お客さまが欲しいもの 欲しい情報がわかるか

 実は、人間のすべての結果には「思考」というものが、深く関わっている。ここでは詳しくは触れないが、近くに発売する私の『運命転換思考』(経済界)をぜひ手に取ってみてほしい。

 うまく行く人と、行かない人との差がどこにあるか、詳しく書き尽くしているはずだ。

 さて、営業マンにとって大切な思考の一つは、「徹底的な顧客志向」だ。

 お客さまが、今欲しいもの・情報は何か、そこを理解し、提供することができれば、あなたはいつでもお客さまに会うことができる。

 お客さまに貢献できれば、タイミングによっては、自分がプロフェッショナルの領域である保険の提案をする機会も生まれるに違いない。

 例えば、社長が知りたいという情報を持っていく。経営者の本を読んで、経営者の悩みを考える。お客さまを紹介する。このように、役に立てる場面は意外と多いものである。 ただし、心しなくてはならない点が一つある。顧客志向が本物であることだ。表面的なものだと、絶対にお客さまに見抜かれてしまうから、要注意だ。

思考は言葉となって相手に伝わる

 具体的な例を出すと、オリンピックに出る選手は、言葉が違うと思わないだろうか。それは、他のアスリートとは「思考」が違うからだ。

 それが言葉に出てくるのである。

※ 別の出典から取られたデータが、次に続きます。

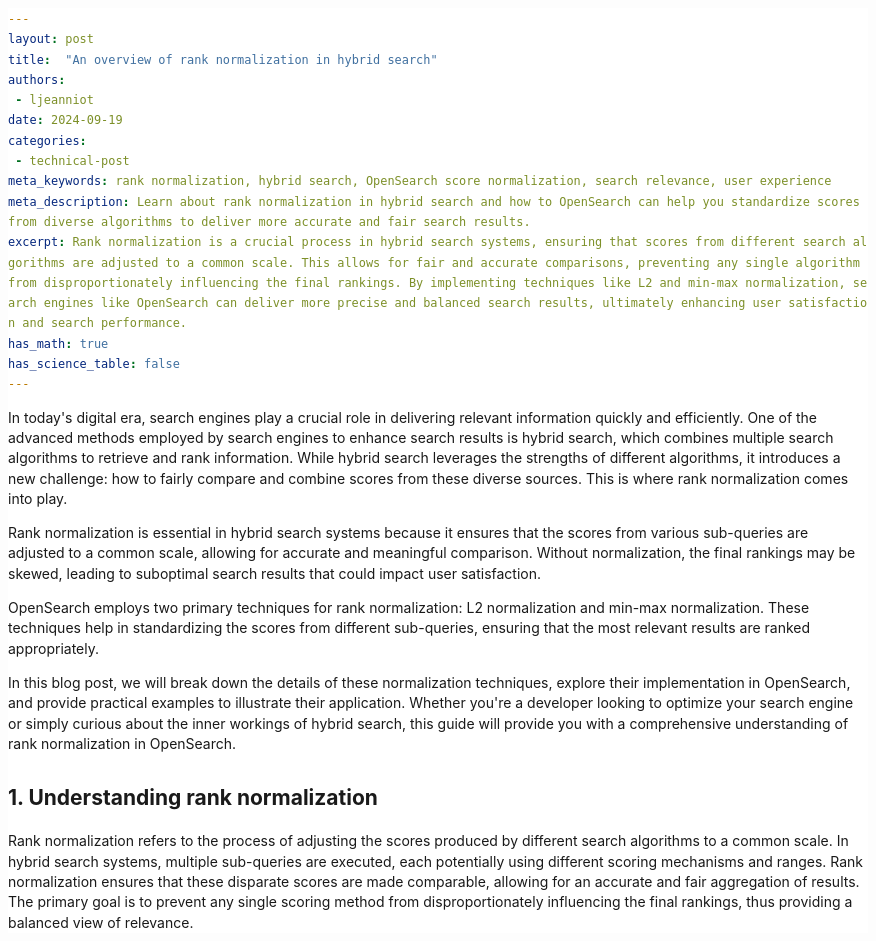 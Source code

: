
 ```yaml
---
layout: post
title:  "An overview of rank normalization in hybrid search"
authors:
 - ljeanniot
date: 2024-09-19
categories:
 - technical-post
meta_keywords: rank normalization, hybrid search, OpenSearch score normalization, search relevance, user experience
meta_description: Learn about rank normalization in hybrid search and how to OpenSearch can help you standardize scores from diverse algorithms to deliver more accurate and fair search results.
excerpt: Rank normalization is a crucial process in hybrid search systems, ensuring that scores from different search algorithms are adjusted to a common scale. This allows for fair and accurate comparisons, preventing any single algorithm from disproportionately influencing the final rankings. By implementing techniques like L2 and min-max normalization, search engines like OpenSearch can deliver more precise and balanced search results, ultimately enhancing user satisfaction and search performance.
has_math: true
has_science_table: false
---
```


In today's digital era, search engines play a crucial role in delivering relevant information quickly and efficiently. One of the advanced methods employed by search engines to enhance search results is hybrid search, which combines multiple search algorithms to retrieve and rank information. While hybrid search leverages the strengths of different algorithms, it introduces a new challenge: how to fairly compare and combine scores from these diverse sources. This is where rank normalization comes into play.

Rank normalization is essential in hybrid search systems because it ensures that the scores from various sub-queries are adjusted to a common scale, allowing for accurate and meaningful comparison. Without normalization, the final rankings may be skewed, leading to suboptimal search results that could impact user satisfaction.

OpenSearch employs two primary techniques for rank normalization: L2 normalization and min-max normalization. These techniques help in standardizing the scores from different sub-queries, ensuring that the most relevant results are ranked appropriately.

In this blog post, we will break down the details of these normalization techniques, explore their implementation in OpenSearch, and provide practical examples to illustrate their application. Whether you're a developer looking to optimize your search engine or simply curious about the inner workings of hybrid search, this guide will provide you with a comprehensive understanding of rank normalization in OpenSearch.

## 1. Understanding rank normalization

Rank normalization refers to the process of adjusting the scores produced by different search algorithms to a common scale. In hybrid search systems, multiple sub-queries are executed, each potentially using different scoring mechanisms and ranges. Rank normalization ensures that these disparate scores are made comparable, allowing for an accurate and fair aggregation of results. The primary goal is to prevent any single scoring method from disproportionately influencing the final rankings, thus providing a balanced view of relevance.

思考は言葉を選ぶのである。そして、その言葉が人々の心を打つのだ。

 これと同じで、本気の顧客思考でなく、どこか「自分が稼ぎたい、自分が儲かりたい」という気持ちがあれば、それは必ず相手に伝わる。思考が言葉となって出てくる。

 ほとんどの営業マンは、この部類である。だから稼げないのだ。

 とてつもなく稼ぐ人は、お客さまにお役に立つという「思考」を会得し、自然にお客さまに貢献でき、結果的に大きく稼いでいる。

 2014年に出版した拙著『1000円ゲーム』(経済界)では、そんな「思考」の大切さを、物語形式でお伝えしている。この春には、分かりやすい図解版が出るはずである。

 私が登壇させていただいている講座などでも、その本質についてお話しさせていただいている。できれば出席して営業の極意を会得してもらいたい。

今号の流儀

本物の「人に役立とう思考」なら多くの人を引き寄せる。